Шикарная яхта, пришвартованная у набережной северной столицы, и ее титулованная хозяйка произвели сильное впечатление на падкую до всего английского петербургскую публику. Она даже удостоилась приема самой императрицы: собирательницу Эрмитажа заинтересовала коллекция картин, украшавшая плавучий дворец опальной герцогини.
Встречалась она и с Потемкиным. Говорят, именно благодаря ей в России узнали о чудо-хронометрах европейских мастеров, а в Эрмитаже по последовавшему заказу фаворита императрицы появились знаменитые часы «Павлин». Пытаясь избавиться от назойливых притязаний немолодой уже кокетки, Потемкин познакомил ее со своим адъютантом Михаилом Гарновским. Бывшая петербургская резиденция герцогини на углу набережной реки Фонтанки и Измайловского проспекта (Измайловский проспект, 2), известная как дом Гарновского, да лохань с фамильным гербом Кингстонов и парочка серебряных ваз из собрания герцога в коллекции Эрмитажа — вот и все, что осталось на память о скандальной Элизабет в России. Винокуренный завод в Прибалтике и скромно названное в собственную честь имение Чадли близ Петербурга, как и Чадли/Кингстон Хаус в Лондоне, время, увы, не пощадило.

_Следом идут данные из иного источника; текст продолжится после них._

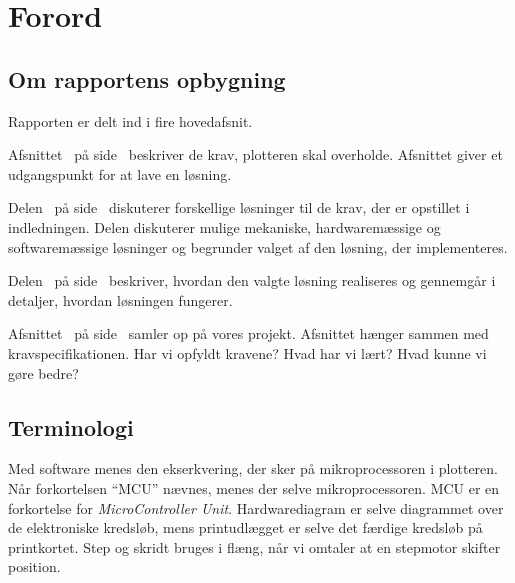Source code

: \chapter{Forord}


\section{Om rapportens opbygning}

Rapporten er delt ind i fire hovedafsnit.

Afsnittet~ på side~\pageref{ch:indledning}
beskriver de krav, plotteren skal overholde. Afsnittet giver et
udgangspunkt for at lave en løsning.

Delen~ på side~\pageref{prt:design} diskuterer
forskellige løsninger til de krav, der er opstillet i
indledningen. Delen diskuterer mulige mekaniske, hardwaremæssige og
softwaremæssige løsninger og begrunder valget af den løsning, der
implementeres.

Delen~ på
side~\pageref{prt:implementering} beskriver, hvordan den valgte
løsning realiseres og gennemgår i detaljer, hvordan løsningen
fungerer.

Afsnittet~ på side~\pageref{ch:afslutning} samler op på vores projekt.
Afsnittet hænger sammen med kravspecifikationen. Har vi opfyldt kravene? Hvad har vi lært?
Hvad kunne vi gøre bedre?

\section{Terminologi}


Med software menes den ekserkvering, der sker på mikroprocessoren i
plotteren. Når forkortelsen \enquote{MCU} nævnes, menes der selve
mikroprocessoren. MCU er en forkortelse for \textit{MicroController
  Unit}. Hardwarediagram er selve diagrammet over de elektroniske
kredsløb, mens printudlægget er selve det færdige kredsløb på
printkortet. Step og skridt bruges i flæng, når vi omtaler at en stepmotor skifter position.


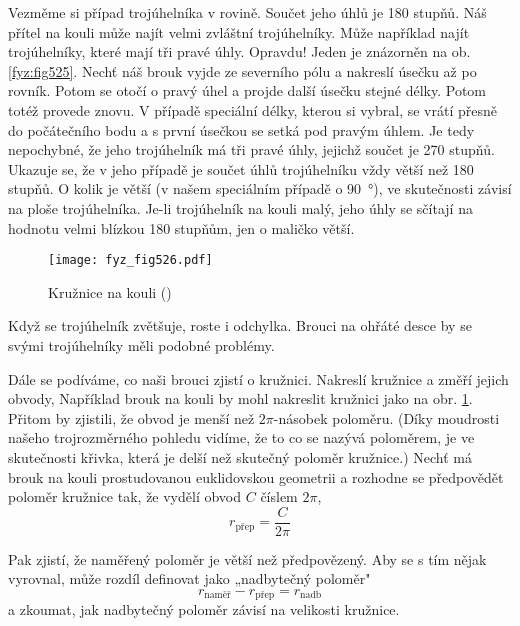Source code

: {    Vezměme si případ trojúhelníka v rovině. Součet jeho úhlů je \num{180} stupňů. Náš přítel na 
    kouli může najít velmi zvláštní trojúhelníky. Může například najít trojúhelníky, které mají tři 
    pravé úhly. Opravdu! Jeden je znázorněn na ob. \ref{fyz:fig525}. Nechť náš brouk vyjde ze 
    severního pólu a nakreslí úsečku až po rovník. Potom se otočí o pravý úhel a projde další 
    úsečku stejné délky. Potom totéž provede znovu. V případě speciální délky, kterou si vybral, se 
    vrátí přesně do počátečního bodu a s první úsečkou se setká pod pravým úhlem. Je tedy 
    nepochybné, že jeho trojúhelník má tři pravé úhly, jejichž součet je \num{270} stupňů. Ukazuje 
    se, že v jeho případě je součet úhlů trojúhelníku vždy větší než \num{180} stupňů. O kolik je 
    větší (v našem speciálním případě o \SI{90}{\degree}), ve skutečnosti závisí na ploše 
    trojúhelníka. Je-li trojúhelník na kouli malý, jeho úhly se sčítají na hodnotu velmi blízkou 
    \num{180} stupňům, jen o maličko větší.
    
    \begin{figure}[ht!] %
      \centering
      \texttt{[image: fyz\_fig526.pdf]}
      \caption{Kružnice na kouli
               (\cite[s.~779]{Feynman02})}
      \label{fyz:fig526}
    \end{figure}
     
    Když se trojúhelník zvětšuje, roste i odchylka. Brouci na ohřáté desce by se svými trojúhelníky 
    měli podobné problémy.
    
    Dále se podíváme, co naši brouci zjistí o kružnici. Nakreslí kružnice a změří jejich obvody, 
    Například brouk na kouli by mohl nakreslit kružnici jako na obr. \ref{fyz:fig526}. Přitom by 
    zjistili, že obvod je menší než \(2\pi\)-násobek poloměru. (Díky moudrosti našeho 
    trojrozměrného pohledu vidíme, že to co se nazývá poloměrem, je ve skutečnosti křivka, která je 
    delší než skutečný poloměr kružnice.) Nechť má brouk na kouli prostudovanou euklidovskou 
    geometrii a rozhodne se předpovědět poloměr kružnice tak, že vydělí obvod \(C\) číslem \(2\pi\),
    \begin{equation}\label{fyz:eq528}
      r_{\text{přep}} = \dfrac{C}{2\pi}
    \end{equation}
    
    Pak zjistí, že naměřený poloměr je větší než předpovězený. Aby se s tím nějak vyrovnal, může 
    rozdíl definovat jako „nadbytečný poloměr"
    \begin{equation}\label{fyz:eq529}
      r_{\text{naměř}} - r_{\text{přep}} = r_{\text{nadb}}
    \end{equation}
    a zkoumat, jak nadbytečný poloměr závisí na velikosti kružnice. 
    
}
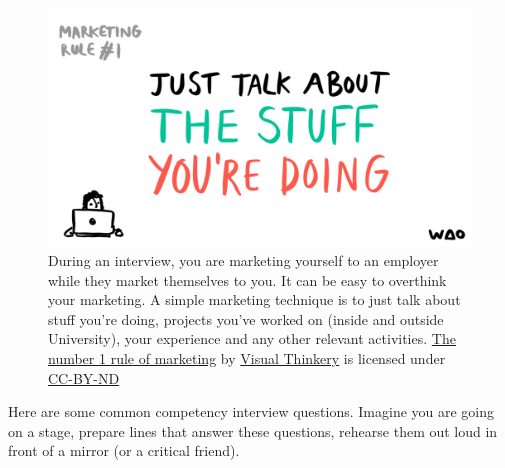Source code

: \documentclass[
]{book}
\begin{document}
\begin{figure}

{\centering \includegraphics[width=0.99\linewidth]{images/Marketing-rule-No1} 

}

\caption{During an interview, you are marketing yourself to an employer while they market themselves to you. It can be easy to overthink your marketing. A simple marketing technique is to just talk about stuff you're doing, projects you've worked on (inside and outside University), your experience and any other relevant activities. \href{https://bryanmmathers.com/the-1-rule-of-marketing/}{The number 1 rule of marketing} by \href{https://visualthinkery.com/}{Visual Thinkery} is licensed under \href{https://creativecommons.org/licenses/by-nd/4.0/}{CC-BY-ND}}\label{fig:overthinking-fig}
\end{figure}



Here are some common competency interview questions. Imagine you are going on a stage, prepare lines that answer these questions, rehearse them out loud in front of a mirror (or a critical friend).
\end{document}
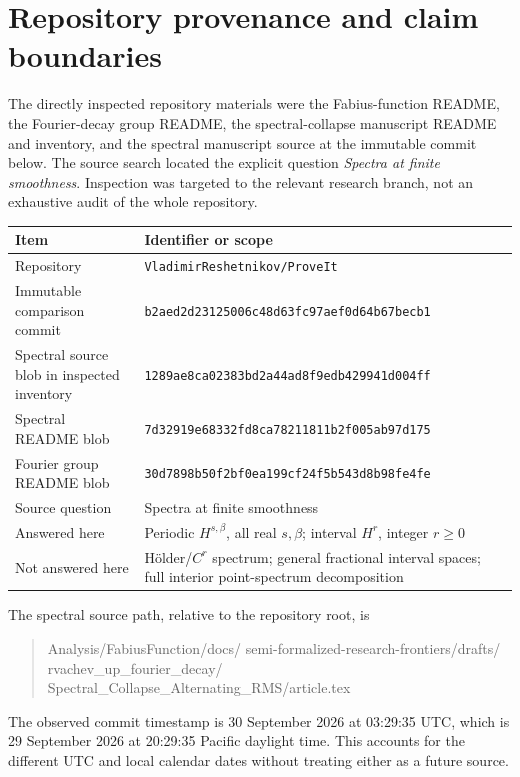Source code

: \documentclass[11pt,a4paper]{article}
\theoremstyle{definition}
\theoremstyle{remark}
\numberwithin{equation}{section}
\begin{document}
\appendix
\section{Repository provenance and claim boundaries}
\label{sec:provenance}
The directly inspected repository materials were the Fabius-function
README, the Fourier-decay group README, the spectral-collapse manuscript
README and inventory, and the spectral manuscript source at the immutable
commit below. The source search located the explicit question
\emph{Spectra at finite smoothness}. Inspection was targeted to the relevant
research branch, not an exhaustive audit of the whole repository.

\begin{center}\small
\begin{tabularx}{\textwidth}{@{}lX@{}}
\toprule
Item & Identifier or scope\\
\midrule
Repository & \texttt{VladimirReshetnikov/ProveIt}\\
Immutable comparison commit &
\texttt{b2aed2d23125006c48d63fc97aef0d64b67becb1}\\
Spectral source blob in inspected inventory &
\texttt{1289ae8ca02383bd2a44ad8f9edb429941d004ff}\\
Spectral README blob &
\texttt{7d32919e68332fd8ca78211811b2f005ab97d175}\\
Fourier group README blob &
\texttt{30d7898b50f2bf0ea199cf24f5b543d8b98fe4fe}\\
Source question & Spectra at finite smoothness\\
Answered here & Periodic $H^{s,\beta}$, all real $s,\beta$; interval $H^r$, integer $r\ge0$\\
Not answered here & H\"older/$C^r$ spectrum; general fractional interval spaces; full interior point-spectrum decomposition\\
\bottomrule
\end{tabularx}
\end{center}
The spectral source path, relative to the repository root, is
\begin{quote}\small\ttfamily\raggedright
Analysis/FabiusFunction/docs/\allowbreak
semi-formalized-research-frontiers/drafts/\allowbreak
rvachev\_up\_fourier\_decay/\allowbreak
Spectral\_Collapse\_Alternating\_RMS/article.tex
\end{quote}
The observed commit timestamp is 30 September 2026 at 03:29:35 UTC,
which is 29 September 2026 at 20:29:35 Pacific daylight time. This accounts
for the different UTC and local calendar dates without treating either
as a future source.
\end{document}
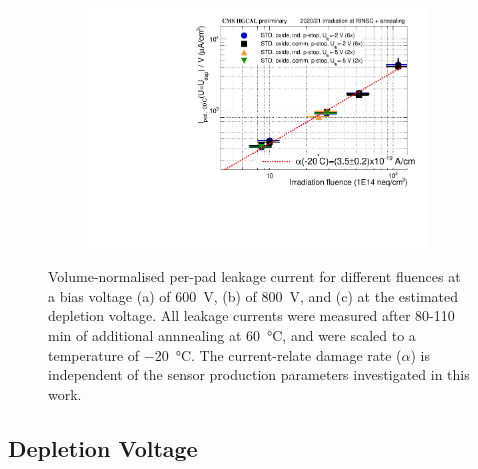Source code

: \begin{figure}
\begin{subfigure}[b]{0.32\textwidth}
		\includegraphics[width=0.99\textwidth]{plots/alpha/alpha_Udep.pdf}
		\subcaption{
			}
			\label{plot:alpha_Udep}
	\end{subfigure}
	\hfill		
	\caption{
	    Volume-normalised per-pad leakage current for different fluences at a bias voltage (a) of \SI{600}{\volt}, (b) of \SI{800}{\volt}, and (c) at the estimated depletion voltage.
		All leakage currents were measured after 80-110$~$min of additional annnealing at \SI{60}{\celsius}, and were scaled to a temperature of \SI{-20}{\celsius}.
        The current-relate damage rate ($\alpha$) is independent of the sensor production parameters investigated in this work.
	}
\end{figure}

\subsection{Depletion Voltage}


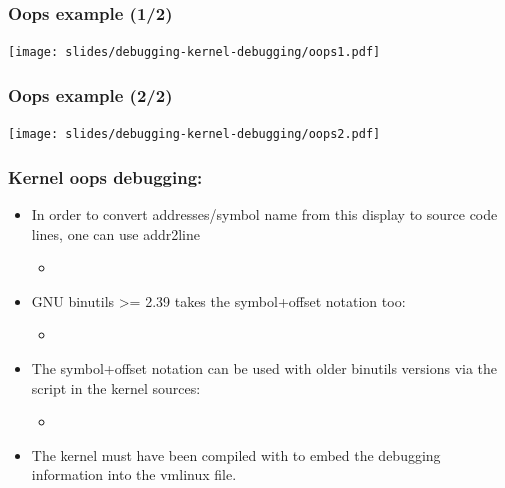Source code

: \begin{frame}
  \frametitle{Oops example (1/2)}
  \begin{center}
    \texttt{[image: slides/debugging-kernel-debugging/oops1.pdf]}
  \end{center}
\end{frame}

\begin{frame}
  \frametitle{Oops example (2/2)}
  \begin{center}
    \texttt{[image: slides/debugging-kernel-debugging/oops2.pdf]}
  \end{center}
\end{frame}

\begin{frame}
  \frametitle{Kernel oops debugging: }
  \begin{itemize}
    \item In order to convert addresses/symbol name from this display to source
      code lines, one can use addr2line
    \begin{itemize}
      \item {}
    \end{itemize}
    \item GNU binutils >= 2.39 takes the symbol+offset notation too:
    \begin{itemize}
      \item {}
    \end{itemize}
    \item The symbol+offset notation can be used with older binutils
      versions via the  script in the kernel sources:
    \begin{itemize}
      \item {}
    \end{itemize}
    \item The kernel must have been compiled with
       to embed the debugging information into
      the vmlinux file.
  \end{itemize}
\end{frame}

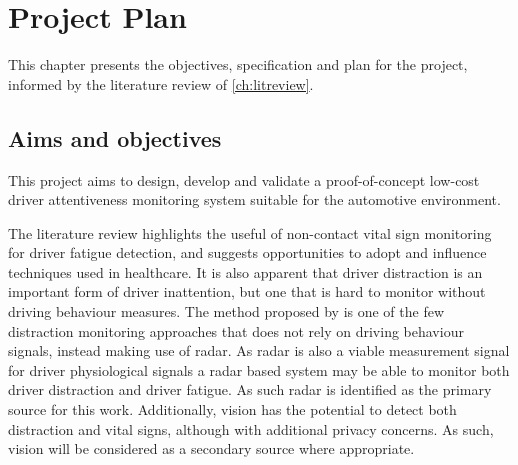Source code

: \documentclass[11pt, parskip=half*,twoside=false]{scrbook}
\begin{document}
{%
%
%
%

\chapter{Project Plan} \label{ch:plan}
This chapter presents the objectives, specification and plan for the project, informed by the literature review of \cref{ch:litreview}.

\section{Aims and objectives}
This project aims to design, develop and validate a proof-of-concept low-cost driver attentiveness monitoring system suitable for the automotive environment.

The literature review highlights the useful of non-contact vital sign monitoring for driver fatigue detection, and suggests opportunities to adopt and influence techniques used in healthcare. It is also apparent that driver distraction is an important form of driver inattention, but one that is hard to monitor without driving behaviour measures. The method proposed by \citet{dingInattentiveDrivingBehavior2019} is one of the few distraction monitoring approaches that does not rely on driving behaviour signals, instead making use of radar. As radar is also a viable measurement signal for driver physiological signals a radar based system may be able to monitor both driver distraction and driver fatigue.  As such radar is identified as the primary source for this work. Additionally, vision has the potential to detect both distraction and vital signs, although with additional privacy concerns. As such, vision will be considered as a secondary source where appropriate.

}
\end{document}
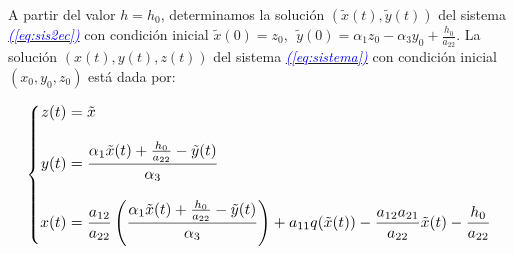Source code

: \documentclass[12pt,a4paper]{report} %
\newcommand{\eref}[1]{\hyperref[#1]{\textcolor{blue}{\textit{(\ref*{#1})}}}}
\begin{document}
	\vspace{0.5cm}A partir del valor $h=h_0$, determinamos la solución $\left( \tilde{x}(t),\tilde{y}(t) \right)$ del sistema \eref{eq:sis2ec} con condición inicial $\tilde{x}(0)=z_0$, $\; \tilde{y}(0)=\alpha_1z_0-\alpha_3y_0+\frac{h_0}{a_{22}}$. La solución $(x(t),y(t),z(t))$ del sistema \eref{eq:sistema} con condición inicial $(x_0,y_0,z_0)$ está dada por:
	
	\begin{equation}
		\label{eq:solsis}
		\scalebox{1.1}{$\displaystyle
			\left\{
			\begin{aligned}
				z(t)&=\tilde{x} \\[3mm]
				y(t)&= \frac{\alpha_1\tilde{x}(t)+\frac{h_0}{a_{22}}-\tilde{y}(t)}{\alpha_3}\\[3mm]
				x(t)&=\frac{a_{12}}{a_{22}}\left( \frac{\alpha_1\tilde{x}(t)+\frac{h_0}{a_{22}}-\tilde{y}(t)}{\alpha_3} \right) +a_{11}q(\tilde{x}(t))-\frac{a_{12}a_{21}}{a_{22}}\tilde{x}(t)-\frac{h_0}{a_{22}}
			\end{aligned}
			\right.
			$}
	\end{equation}\smallskip
	

	

	
\end{document}
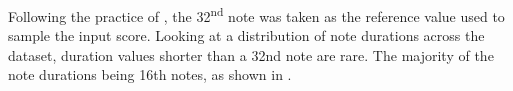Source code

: 
Following the practice of \textcite{micchi2020not}, the
32\textsuperscript{nd} note was taken as the reference value
used to sample the input score. Looking at a distribution of
note durations across the dataset, duration values shorter
than a 32nd note are rare. The majority of the note
durations being 16th notes, as shown in
.

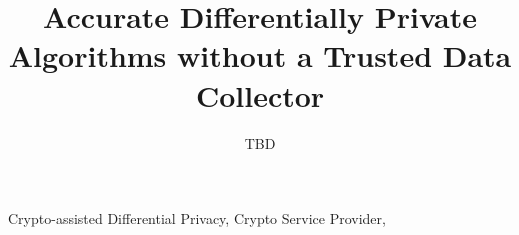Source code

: \documentclass[conference]{IEEEtran}
\title{Accurate Differentially Private Algorithms without a Trusted Data Collector}
\author{TBD}
\begin{document}
\maketitle

\begin{abstract}

\end{abstract}

\begin{IEEEkeywords}
Crypto-assisted Differential Privacy, Crypto Service Provider, 
\end{IEEEkeywords}








\end{document}
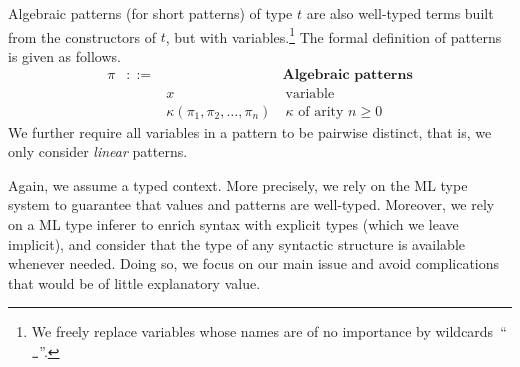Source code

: \documentclass{LMCS}
\newcommand{\const}{\kappa}
\newcommand{\pt}{\pi}
\renewcommand{\_}{\mathord{\rule[-.25ex]{1ex}{.15ex}}}
\newcommand{\appnv}[4]{{#1}(#2, #3, \ldots{} , #4)}
\begin{document}
Algebraic patterns (for short patterns) of type $t$ are also well-typed
terms built from the constructors of $t$, but with
variables.\footnote{We freely replace variables
whose names are of no importance by wildcards~``$\_$''.} The formal
definition of patterns is given as follows.$$
\begin{array}{rcll}
  \pt &::=& &  \textbf{Algebraic patterns}\\
  && x & \ \textrm{variable} \\ 
  && \appnv{\const}{\pt_1}{\pt_2}{\pt_n} & \ \textrm{$\const$ of arity $n\geq 0$} 
\end{array}
$$
We further require all variables in
a pattern to be pairwise distinct, that is, we only consider
\emph{linear} patterns.


Again, we assume a typed context. More precisely, we rely on the ML type
system to guarantee that values and patterns are well-typed.
Moreover, we rely on a ML type inferer to enrich syntax with
explicit types (which we leave implicit), and consider that the
type of any syntactic structure is available whenever needed.
Doing so, we focus on our main issue and avoid complications that would
be of little explanatory value.
\end{document}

Умерла графиня Бристольская, упорно продолжавшая именовать себя герцогиней Кингстон, в Париже 26 августа 1788 года. Ее кончина осчастливила долгожданным наследством Ивлина Мидоуза, а слуг покойной — нарядами из ее гардероба. Известие быстро добралось до Англии, где Элизабет Чадли, воскреснув ненадолго на страницах газетных публикаций, еще раз напомнила о себе потрясенной публике.